» Records supplied:
○ ○ ○

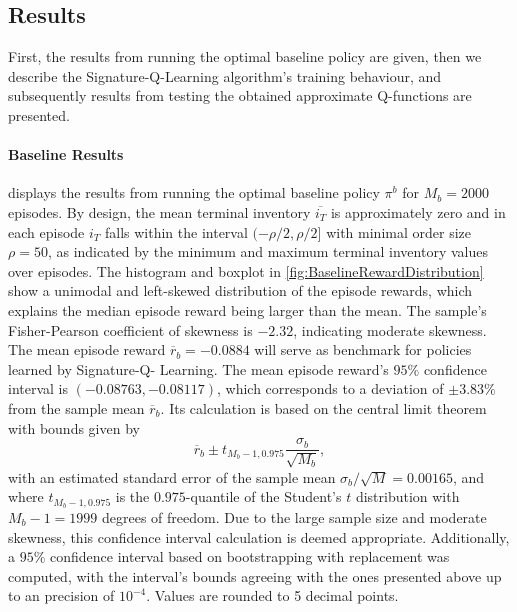 \documentclass[
    a4paper,
    11pt,
    bibliography=totoc,
    listof=totoc,      
    headinclude=true,
    cleardoublepage=empty,
]{scrbook}
\theoremstyle{plain}
\theoremstyle{definition}
\theoremstyle{remark}
\begin{document}
\subsection{Results}
\label{chapter:Experiments:section:Execution:sub:Results}

First, the results from running the optimal baseline policy are given, then  
we describe the Signature-Q-Learning algorithm's training behaviour, and 
subsequently results from testing the obtained approximate Q-functions are 
presented.

\paragraph{Baseline Results}

 displays the results from running the 
optimal baseline policy $\pi^b$ for $M_b=2000$ episodes. By design, the mean 
terminal inventory $\overline{i_T}$ is approximately zero and in each episode 
$i_T$ falls within the interval $(-\rho/2, \rho/2]$ with minimal order size
$\rho=50$, as indicated by the minimum and maximum terminal inventory values 
over episodes. The histogram and boxplot in 
\cref{fig:BaselineRewardDistribution} show a unimodal and left-skewed 
distribution of the episode rewards, which explains the median episode reward 
being larger than the mean. The sample's Fisher-Pearson coefficient of skewness 
is $-2.32$, indicating moderate skewness. The mean episode reward $\overline 
r_b = -0.0884$ will serve as benchmark for policies learned by Signature-Q-%
Learning. The mean episode reward's $95\%$ confidence interval is $(-0.08763, 
-0.08117)$, which corresponds to a deviation of $\pm 3.83\%$ from the sample 
mean $\overline r_b$. Its calculation is based on the central limit theorem 
with bounds given by
\[
    \overline r_b \pm t_{M_b-1, 0.975} \frac{\sigma_b}{\sqrt{M_b}},
\]
with an estimated standard error of the sample mean $\sigma_b/\sqrt{M} = 
0.00165$, and where $t_{M_b-1,0.975}$ is the $0.975$-quantile of the Student's 
$t$ distribution with $M_b-1=1999$ degrees of freedom. Due to the large sample 
size and moderate skewness, this confidence interval calculation is deemed 
appropriate. Additionally, a $95\%$ confidence interval based on bootstrapping 
with replacement was computed, with the interval's bounds agreeing with the 
ones presented above up to an precision of $10^{-4}$. Values are rounded to 5 
decimal points.
\end{document}
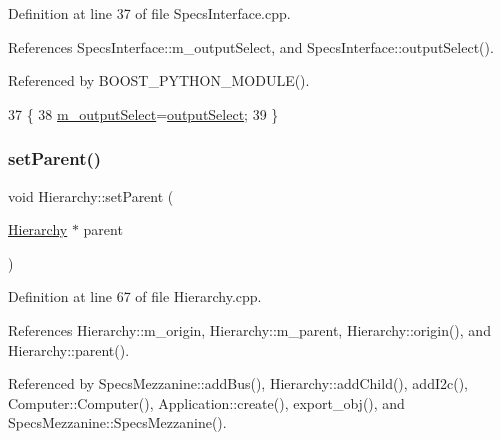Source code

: Definition at line 37 of file Specs\+Interface.\+cpp.



References Specs\+Interface\+::m\+\_\+output\+Select, and Specs\+Interface\+::output\+Select().



Referenced by B\+O\+O\+S\+T\+\_\+\+P\+Y\+T\+H\+O\+N\+\_\+\+M\+O\+D\+U\+L\+E().


\begin{DoxyCode}
37                                                               \{
38     \hyperlink{classSpecsInterface_a660cb4112ce1c071f277cb6ec115b411}{m\_outputSelect}=\hyperlink{classSpecsInterface_ab291ed03f4c2f0143e14c26ad5f648dd}{outputSelect};
39 \}
\end{DoxyCode}
\mbox{\label{classHierarchy_a585ad1aeec16077a0e532ab8b4fc557b}} 
\subsubsection{\texorpdfstring{set\+Parent()}{setParent()}}
{\footnotesize\ttfamily void Hierarchy\+::set\+Parent (\begin{DoxyParamCaption}\item[{\hyperlink{classHierarchy}{Hierarchy} $\ast$}]{parent }\end{DoxyParamCaption})\hspace{0.3cm}{\ttfamily [inherited]}}



Definition at line 67 of file Hierarchy.\+cpp.



References Hierarchy\+::m\+\_\+origin, Hierarchy\+::m\+\_\+parent, Hierarchy\+::origin(), and Hierarchy\+::parent().



Referenced by Specs\+Mezzanine\+::add\+Bus(), Hierarchy\+::add\+Child(), add\+I2c(), Computer\+::\+Computer(), Application\+::create(), export\+\_\+obj(), and Specs\+Mezzanine\+::\+Specs\+Mezzanine().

○ ○ ○

» What you have to do:
In your transcription of the listing above, match each line exactly and include no pictures.

» Result:
 \documentclass[
    a4paper,
    11pt,
    bibliography=totoc,
    listof=totoc,      
    headinclude=true,
    cleardoublepage=empty,
]{scrbook}
\theoremstyle{plain}
\theoremstyle{definition}
\theoremstyle{remark}
\begin{document}
\subsection{Results}
\label{chapter:Experiments:section:Execution:sub:Results}

First, the results from running the optimal baseline policy are given, then  
we describe the Signature-Q-Learning algorithm's training behaviour, and 
subsequently results from testing the obtained approximate Q-functions are 
presented.

\paragraph{Baseline Results}

 displays the results from running the 
optimal baseline policy $\pi^b$ for $M_b=2000$ episodes. By design, the mean 
terminal inventory $\overline{i_T}$ is approximately zero and in each episode 
$i_T$ falls within the interval $(-\rho/2, \rho/2]$ with minimal order size
$\rho=50$, as indicated by the minimum and maximum terminal inventory values 
over episodes. The histogram and boxplot in 
\cref{fig:BaselineRewardDistribution} show a unimodal and left-skewed 
distribution of the episode rewards, which explains the median episode reward 
being larger than the mean. The sample's Fisher-Pearson coefficient of skewness 
is $-2.32$, indicating moderate skewness. The mean episode reward $\overline 
r_b = -0.0884$ will serve as benchmark for policies learned by Signature-Q-%
Learning. The mean episode reward's $95\%$ confidence interval is $(-0.08763, 
-0.08117)$, which corresponds to a deviation of $\pm 3.83\%$ from the sample 
mean $\overline r_b$. Its calculation is based on the central limit theorem 
with bounds given by
\[
    \overline r_b \pm t_{M_b-1, 0.975} \frac{\sigma_b}{\sqrt{M_b}},
\]
with an estimated standard error of the sample mean $\sigma_b/\sqrt{M} = 
0.00165$, and where $t_{M_b-1,0.975}$ is the $0.975$-quantile of the Student's 
$t$ distribution with $M_b-1=1999$ degrees of freedom. Due to the large sample 
size and moderate skewness, this confidence interval calculation is deemed 
appropriate. Additionally, a $95\%$ confidence interval based on bootstrapping 
with replacement was computed, with the interval's bounds agreeing with the 
ones presented above up to an precision of $10^{-4}$. Values are rounded to 5 
decimal points.
\end{document}
Source code

: Definition at line 37 of file Specs\+Interface.\+cpp.



References Specs\+Interface\+::m\+\_\+output\+Select, and Specs\+Interface\+::output\+Select().



Referenced by B\+O\+O\+S\+T\+\_\+\+P\+Y\+T\+H\+O\+N\+\_\+\+M\+O\+D\+U\+L\+E().


\begin{DoxyCode}
37                                                               \{
38     \hyperlink{classSpecsInterface_a660cb4112ce1c071f277cb6ec115b411}{m\_outputSelect}=\hyperlink{classSpecsInterface_ab291ed03f4c2f0143e14c26ad5f648dd}{outputSelect};
39 \}
\end{DoxyCode}
\mbox{\label{classHierarchy_a585ad1aeec16077a0e532ab8b4fc557b}} 
\subsubsection{\texorpdfstring{set\+Parent()}{setParent()}}
{\footnotesize\ttfamily void Hierarchy\+::set\+Parent (\begin{DoxyParamCaption}\item[{\hyperlink{classHierarchy}{Hierarchy} $\ast$}]{parent }\end{DoxyParamCaption})\hspace{0.3cm}{\ttfamily [inherited]}}



Definition at line 67 of file Hierarchy.\+cpp.



References Hierarchy\+::m\+\_\+origin, Hierarchy\+::m\+\_\+parent, Hierarchy\+::origin(), and Hierarchy\+::parent().



Referenced by Specs\+Mezzanine\+::add\+Bus(), Hierarchy\+::add\+Child(), add\+I2c(), Computer\+::\+Computer(), Application\+::create(), export\+\_\+obj(), and Specs\+Mezzanine\+::\+Specs\+Mezzanine().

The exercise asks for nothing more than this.